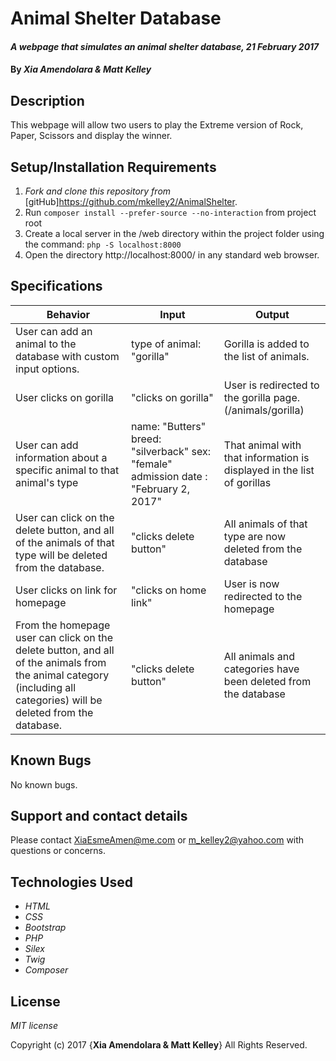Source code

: # Animal Shelter Database

#### _A webpage that simulates an animal shelter database, 21 February 2017_

#### By _**Xia Amendolara & Matt Kelley**_

## Description

This webpage will allow two users to play the Extreme version of Rock, Paper, Scissors and display the winner.

## Setup/Installation Requirements

1. _Fork and clone this repository from_ [gitHub]https://github.com/mkelley2/AnimalShelter.
2. Run `composer install --prefer-source --no-interaction` from project root
3. Create a local server in the /web directory within the project folder using the command: `php -S localhost:8000`
4. Open the directory http://localhost:8000/ in any standard web browser.


## Specifications

|Behavior|Input|Output|
|--------|-----|------|
| User can add an animal to the database with custom input options.| type of animal: "gorilla" | Gorilla is added to the list of animals. |
|User clicks on gorilla | "clicks on gorilla" | User is redirected to the gorilla page. (/animals/gorilla)|
|User can add information about a specific animal to that animal's type| name: "Butters" breed: "silverback" sex: "female" admission date : "February 2, 2017" | That animal with that information is displayed in the list of gorillas|
|User can click on the delete button, and all of the animals of that type will be deleted from the database. | "clicks delete button" | All animals of that type are now deleted from the database|
|User clicks on link for homepage | "clicks on home link" | User is now redirected to the homepage|
|From the homepage user can click on the delete button, and all of the animals from the animal category (including all categories) will be deleted from the database. | "clicks delete button" | All animals and categories have been deleted from the database|


## Known Bugs

No known bugs.

## Support and contact details

Please contact XiaEsmeAmen@me.com or m_kelley2@yahoo.com with questions or concerns.

## Technologies Used

* _HTML_
* _CSS_
* _Bootstrap_
* _PHP_
* _Silex_
* _Twig_
* _Composer_

## License

*MIT license*

Copyright (c) 2017 {**Xia Amendolara & Matt Kelley**} All Rights Reserved.
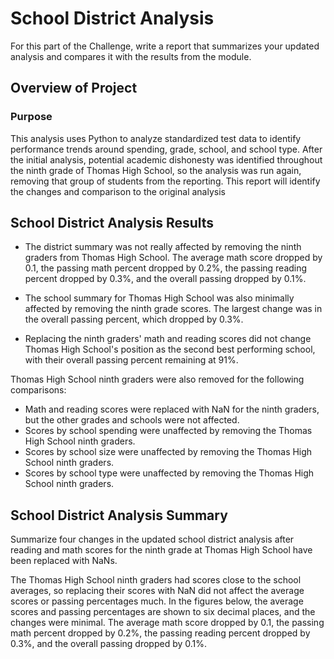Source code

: # School District Analysis


For this part of the Challenge, write a report that summarizes your updated analysis and compares it with the results from the module.

## Overview of Project

### Purpose

This analysis uses Python to analyze standardized test data to identify performance trends around spending, grade, school, and school type. After the initial analysis, potential academic dishonesty was identified throughout the ninth grade of Thomas High School, so the analysis was run again, removing that group of students from the reporting. This report will identify the changes and comparison to the original analysis


## School District Analysis Results

- The district summary was not really affected by removing the ninth graders from Thomas High School. The average math score dropped by 0.1, the passing math percent dropped by 0.2%, the passing reading percent dropped by 0.3%, and the overall passing dropped by 0.1%.

- The school summary for Thomas High School was also minimally affected by removing the ninth grade scores. The largest change was in the overall passing percent, which dropped by 0.3%.

- Replacing the ninth graders' math and reading scores did not change Thomas High School's position as the second best performing school, with their overall passing percent remaining at 91%.

Thomas High School ninth graders were also removed for the following comparisons:
- Math and reading scores were replaced with NaN for the ninth graders, but the other grades and schools were not affected.
- Scores by school spending were unaffected by removing the Thomas High School ninth graders.
- Scores by school size were unaffected by removing the Thomas High School ninth graders.
- Scores by school type were unaffected by removing the Thomas High School ninth graders.


## School District Analysis Summary

Summarize four changes in the updated school district analysis after reading and math scores for the ninth grade at Thomas High School have been replaced with NaNs.

The Thomas High School ninth graders had scores close to the school averages, so replacing their scores with NaN did not affect the average scores or passing percentages much. In the figures below, the average scores and passing percentages are shown to six decimal places, and the changes were minimal. The average math score dropped by 0.1, the passing math percent dropped by 0.2%, the passing reading percent dropped by 0.3%, and the overall passing dropped by 0.1%.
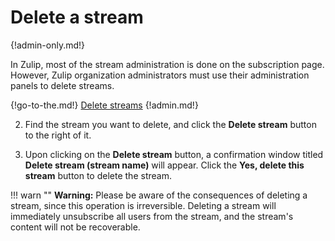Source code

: # Delete a stream

{!admin-only.md!}

In Zulip, most of the stream administration is done on the subscription page.
However, Zulip organization administrators must use their administration panels
to delete streams.

{!go-to-the.md!} [Delete streams](/#organization/streams-list-admin)
{!admin.md!}

2. Find the stream you want to delete, and click the **Delete stream** button to
the right of it.

3. Upon clicking on the **Delete stream** button, a confirmation window titled
**Delete stream (stream name)** will appear. Click the **Yes, delete this stream**
button to delete the stream.

!!! warn ""
    **Warning:** Please be aware of the consequences of deleting a stream,
    since this operation is irreversible. Deleting a stream will immediately
    unsubscribe all users from the stream, and the stream's content will not be
    recoverable.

= Work to complete =
Word for word, quote the full listing, omitting every picture.

= Exercise solution =
Source code

: # Animal Shelter Database

#### _A webpage that simulates an animal shelter database, 21 February 2017_

#### By _**Xia Amendolara & Matt Kelley**_

## Description

This webpage will allow two users to play the Extreme version of Rock, Paper, Scissors and display the winner.

## Setup/Installation Requirements

1. _Fork and clone this repository from_ [gitHub]https://github.com/mkelley2/AnimalShelter.
2. Run `composer install --prefer-source --no-interaction` from project root
3. Create a local server in the /web directory within the project folder using the command: `php -S localhost:8000`
4. Open the directory http://localhost:8000/ in any standard web browser.


## Specifications

|Behavior|Input|Output|
|--------|-----|------|
| User can add an animal to the database with custom input options.| type of animal: "gorilla" | Gorilla is added to the list of animals. |
|User clicks on gorilla | "clicks on gorilla" | User is redirected to the gorilla page. (/animals/gorilla)|
|User can add information about a specific animal to that animal's type| name: "Butters" breed: "silverback" sex: "female" admission date : "February 2, 2017" | That animal with that information is displayed in the list of gorillas|
|User can click on the delete button, and all of the animals of that type will be deleted from the database. | "clicks delete button" | All animals of that type are now deleted from the database|
|User clicks on link for homepage | "clicks on home link" | User is now redirected to the homepage|
|From the homepage user can click on the delete button, and all of the animals from the animal category (including all categories) will be deleted from the database. | "clicks delete button" | All animals and categories have been deleted from the database|


## Known Bugs

No known bugs.

## Support and contact details

Please contact XiaEsmeAmen@me.com or m_kelley2@yahoo.com with questions or concerns.

## Technologies Used

* _HTML_
* _CSS_
* _Bootstrap_
* _PHP_
* _Silex_
* _Twig_
* _Composer_

## License

*MIT license*

Copyright (c) 2017 {**Xia Amendolara & Matt Kelley**} All Rights Reserved.
Source code

: # School District Analysis


For this part of the Challenge, write a report that summarizes your updated analysis and compares it with the results from the module.

## Overview of Project

### Purpose

This analysis uses Python to analyze standardized test data to identify performance trends around spending, grade, school, and school type. After the initial analysis, potential academic dishonesty was identified throughout the ninth grade of Thomas High School, so the analysis was run again, removing that group of students from the reporting. This report will identify the changes and comparison to the original analysis


## School District Analysis Results

- The district summary was not really affected by removing the ninth graders from Thomas High School. The average math score dropped by 0.1, the passing math percent dropped by 0.2%, the passing reading percent dropped by 0.3%, and the overall passing dropped by 0.1%.

- The school summary for Thomas High School was also minimally affected by removing the ninth grade scores. The largest change was in the overall passing percent, which dropped by 0.3%.

- Replacing the ninth graders' math and reading scores did not change Thomas High School's position as the second best performing school, with their overall passing percent remaining at 91%.

Thomas High School ninth graders were also removed for the following comparisons:
- Math and reading scores were replaced with NaN for the ninth graders, but the other grades and schools were not affected.
- Scores by school spending were unaffected by removing the Thomas High School ninth graders.
- Scores by school size were unaffected by removing the Thomas High School ninth graders.
- Scores by school type were unaffected by removing the Thomas High School ninth graders.


## School District Analysis Summary

Summarize four changes in the updated school district analysis after reading and math scores for the ninth grade at Thomas High School have been replaced with NaNs.

The Thomas High School ninth graders had scores close to the school averages, so replacing their scores with NaN did not affect the average scores or passing percentages much. In the figures below, the average scores and passing percentages are shown to six decimal places, and the changes were minimal. The average math score dropped by 0.1, the passing math percent dropped by 0.2%, the passing reading percent dropped by 0.3%, and the overall passing dropped by 0.1%.
Source code

: # Delete a stream

{!admin-only.md!}

In Zulip, most of the stream administration is done on the subscription page.
However, Zulip organization administrators must use their administration panels
to delete streams.

{!go-to-the.md!} [Delete streams](/#organization/streams-list-admin)
{!admin.md!}

2. Find the stream you want to delete, and click the **Delete stream** button to
the right of it.

3. Upon clicking on the **Delete stream** button, a confirmation window titled
**Delete stream (stream name)** will appear. Click the **Yes, delete this stream**
button to delete the stream.

!!! warn ""
    **Warning:** Please be aware of the consequences of deleting a stream,
    since this operation is irreversible. Deleting a stream will immediately
    unsubscribe all users from the stream, and the stream's content will not be
    recoverable.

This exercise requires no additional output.